Le trouble tient à la réactivité du " non " et à la placidité du " oui " socialiste

Jean-Christophe Cambadélis
Entretien avec Jean-Christophe Cambadélis, député de la 20e circonscription de Paris, paru dans le quotidien Le Monde daté du 10 février 2005
Propos recueillis par Ariane Chemin et Caroline Monnot


 

La tension est de plus en plus visible entre François Hollande, premier secrétaire du PS, et Laurent Fabius, numéro deux du parti. Y a-t-il une crise à la tête du PS ?
Le trouble tient à la réactivité du " non " et à la placidité du " oui " socialiste. Le PS va devoir s'employer à changer cet état d'esprit. Il y a eu un débat sur le traité constitutionnel. Il fut vif, argumenté, charpenté. Mais il a été massivement tranché. Non pas sur la question du premier secrétaire, mais sur le traité et en sa faveur. François Hollande n'avait pas, à juste raison, mis son poste en jeu. Il n'avait pas fait de sa réélection l'enjeu du référendum.

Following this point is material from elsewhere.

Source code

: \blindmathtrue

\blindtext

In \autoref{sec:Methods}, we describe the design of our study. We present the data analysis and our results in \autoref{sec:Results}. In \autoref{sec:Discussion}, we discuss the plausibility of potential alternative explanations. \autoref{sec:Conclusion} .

Pour les amis de Dominique Strauss-Kahn, dont vous êtes, la victoire du " oui " n'est donc pas celle de François Hollande ?
C'est moins la victoire d'un homme seul que d'un projet collectivement porté. D'ailleurs, François Hollande a symboliquement entériné cette interprétation en gardant Laurent Fabius à ces côtés.

Le " non " de la CGT, dont le secrétaire général, Bernard Thibault, avait été l'invité - ovationné - du congrès de Dijon, en mai 2003, n'aide pas le " oui " de gauche...
A un engouement excessif lors d'un congrès ne doit pas succéder un désamour hors de propos. On imagine le profit que souhaitent tirer les partisans du " non " de cette décision.

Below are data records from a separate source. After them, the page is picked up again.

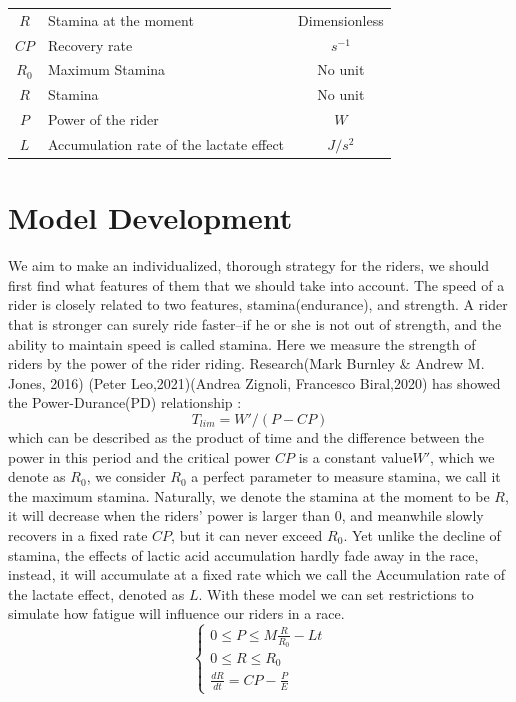 \documentclass[12pt]{article}
\begin{document}
\begin{center}
{\begin{tabular}{clc}
            $R$           & Stamina at the moment                                   & Dimensionless \\
            $CP$          & Recovery rate                                           & $s^{-1}$      \\
            $R_0$         & Maximum Stamina                                         & No unit       \\
            $R$           & Stamina                                                 & No unit       \\
            $P$           & Power of the rider                                      & $W$           \\
            $L$           & Accumulation rate of the lactate effect                 & $J/s^2$       \\
            \bottomrule
        \end{tabular}
    }
\end{center}
\section{Model Development}
We aim to make an individualized, thorough strategy for the riders, we should first find what features of them that we should take into account.
The speed of a rider
is closely related to two features, stamina(endurance), and strength. A rider that is stronger can surely ride faster--if he or she is not out of strength, and the ability
to maintain speed is called stamina.
Here we measure the strength of riders by the power of the rider riding. Research(Mark Burnley \& Andrew M. Jones, 2016)\cite{doi:10.1080/17461391.2016.1249524}
(Peter Leo,2021)\cite{leo2021power}(Andrea Zignoli, Francesco Biral,2020)\cite{zignoli2020prediction}%
has showed the Power-Durance(PD) relationship : $$T_{lim}=W'/(P-CP)$$
which can be described as the product of time and the difference between the power in this period and the critical power $CP$ is a constant value$W'$, which we
denote as $R_0$, we consider $R_0$ a perfect parameter to measure stamina, we call it the maximum stamina. Naturally, we denote the stamina at the moment to be $R$, it
will decrease when the riders' power is larger than 0, and meanwhile slowly recovers in a fixed rate $CP$,
but it can never exceed $R_0$. Yet unlike the decline of stamina, the effects of lactic acid accumulation hardly fade away in the race, instead,
it will accumulate at a fixed rate which we call the Accumulation rate of the lactate effect, denoted as $L$. With these model we can set restrictions
to simulate how fatigue will influence our riders in a race.
\begin{equation}
    \left\{
    \begin{array}{c}
        0                \leqslant  P  \leqslant  M\frac{R}{R_0}-Lt \\
        0                \leqslant  R  \leqslant  R_0               \\
        \frac{d R}{d t}=CP  -\frac{P}{E}%
    \end{array}
    \right.
\end{equation}
\end{document}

S'agit-il, comme l'ont dit des socialistes partisans du " non ", d'un " non " de la " classe ouvrière ", ou d'un " non " de l'appareil communiste ?
Il y a eu les deux. Certains, au sein de l'appareil, souhaitent toujours que, lorsque le PCF dit " non ", la CGT s'aligne. Il y a eu aussi la quinzaine d'hostilité sociale contre le gouvernement Raffarin. La transformation de la CGT est définitive. Personne ne veut revenir à la CGT de Benoît Frachon. Tout cela a conduit à un " non " de précaution.

N'est-ce pas compliqué, quand on est socialiste, de manifester contre la politique de Jean-Pierre Raffarin et de défendre le "oui" à ses côtés et à ceux de Jacques Chirac ?
Le PS doit montrer qu'on peut être contre le gouvernement et pour le traité. Son " oui " ne doit pas être un " oui " sec.

Vous voulez dire, comme M. Fabius, que l'opposition du PS ne doit pas être une " opposition caoutchouc " ?
Non ! L'opposition du PS n'est pas à démontrer. A l'Assemblée, dans la rue ou dans les urnes, c'est une opposition de projet à la politique de la droite. Les dirigeants du PS ont manifesté aux côtés des syndicats, le 5 février. Les députés socialistes se sont opposés à la droite sur les 35 heures.

Le PCF appelle à voter " non ", comme l'extrême gauche ou José Bové. Certains Verts s'interrogent. Est-on dans la situation où 60 % du PS - score du " oui " au référendum interne - sont contre le reste de la gauche ?
Aucune de ces prises de position ne m'a surpris. En revanche, la querelle au sein de la gauche a changé de nature. Hier, l'opposition concernait le projet européen lui-même. Souvenons-nous de Maastricht ! Aujourd'hui, le débat se concentre sur les moyens d'obtenir une Europe sociale. C'est une demande de plus d'Europe, pas vraiment un refus de celle-ci.

La " gauche durable ", comme on l'appelle au PS, donne néanmoins l'impression d'être morte avant d'être née.
La gauche a gagné les législatives en 1997 alors que la ratification du traité d'Amsterdam se profilait à l'horizon. Jean-Pierre Chevènement et Robert Hue y étaient violemment hostiles. L'aile gauche du PS disait que son adoption marquait la fin de l'expérience socialiste. Cela n'a empêché ni les uns ni les autres de gouverner ensemble.